Alternatively, you could use individual files in formats such as JSON, XML, YAML, npz, etc. These are great options for customizable data storage with their own advantages and disadvantages. However, you often must choose between (1) a standardized parser that might not support your workflow or (2) writing your own.

Reptar is designed for easy data storage and analysis for individual projects. Customizable parsers provide a simple way to extract new data without submitting issues and pull requests (although this is highly encouraged). While files are the heart of reptar, it strives to be file-type agnostic by providing the same interface for all supported file types. The result is a user-specified file streamlined for analysis in Python and archival on places such as GitHub and Zenodo.

Installation

You can install reptar from PyPI by using pip install reptar. Or, the latest development version can be installed directly from the GitHub repository or from TestPyPI.

git clone https://github.com/aalexmmaldonado/reptar
cd reptar
pip install .

File types

Reptar supports four file types with a single interface: exdir, zarr, JSON, and npz. JSON is a text file for storing key-value pairs with few dimensions (i.e., no large arrays). NumPy's npz format is useful for arrays; however, no nesting is possible and loading data often requires postprocessing for 0D arrays (e.g., np.array('data')).

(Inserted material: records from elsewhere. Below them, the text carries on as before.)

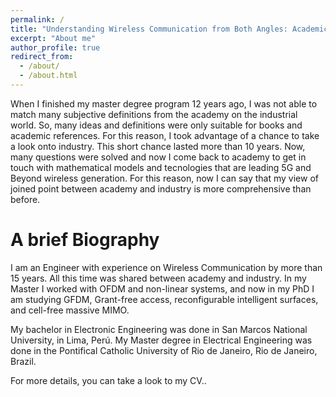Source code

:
 ```yaml
---
permalink: /
title: "Understanding Wireless Communication from Both Angles: Academic and Industrial"
excerpt: "About me"
author_profile: true
redirect_from: 
  - /about/
  - /about.html
---
```


When I finished my master degree program 12 years ago, I was not able to match many subjective definitions from the academy on the industrial world. So, many ideas and definitions were only suitable for books and academic references. For this reason, I took advantage of a chance to take a look onto industry. This short chance lasted more than 10 years. Now, many questions were solved and now I come back to academy to get in touch with mathematical models and tecnologies that are leading 5G and Beyond wireless generation. For this reason, now I can say that my view of joined point between academy and industry is more comprehensive than before.


A brief Biography
======
I am an Engineer with experience on Wireless Communication by more than 15 years. All this time was shared between academy and industry. In my Master I worked with OFDM and non-linear systems, and now in my PhD I am studying GFDM, Grant-free access, reconfigurable intelligent surfaces, and cell-free massive MIMO.

My bachelor in Electronic Engineering was done in San Marcos National University, in Lima, Perú. My Master degree in Electrical Engineering was done in the Pontifical Catholic University of Rio de Janeiro, Rio de Janeiro, Brazil.

For more details, you can take a look to my CV..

Exdir is a simple, yet powerful open file format that mimics the HDF5 format with metadata and data stored in directories with YAML and npy files instead of a single binary file. For more detailed information, please read this Front. Neuroinform. article about exdir. Zarr is a similar hierarchical data format for chunked and compressed NumPy-like arrays and JSON attributes. Both of these file types provide several advantages such as mixing human-readable and binary files, being easier for version control, and only loading requested portions of arrays into memory.

Key-value pairs

All data is stored under a key-value pair within the reptar framework. The key tells reptar where the data is stored and is conceptually related to standard file paths (without file extensions). Nested data is specified by separating the nested keys with a /. For example, energy_pot, md_run/geometry, and entity_ids are all valid keys. Note that gradients and /gradients would translate to the same value (/ species the "root" of the file).

Workflow

Storing data

We refer to a "reptar file" as any file that can be used with the reptar.File class. Creating a reptar file starts by having a set of data files generated from some calculation. Paths to these data files are passed into reptar.Creator.from_calc that extracts information using a reptar.parser class. Information parsed from these files, parsed_info, is then used to populate a reptar.File object.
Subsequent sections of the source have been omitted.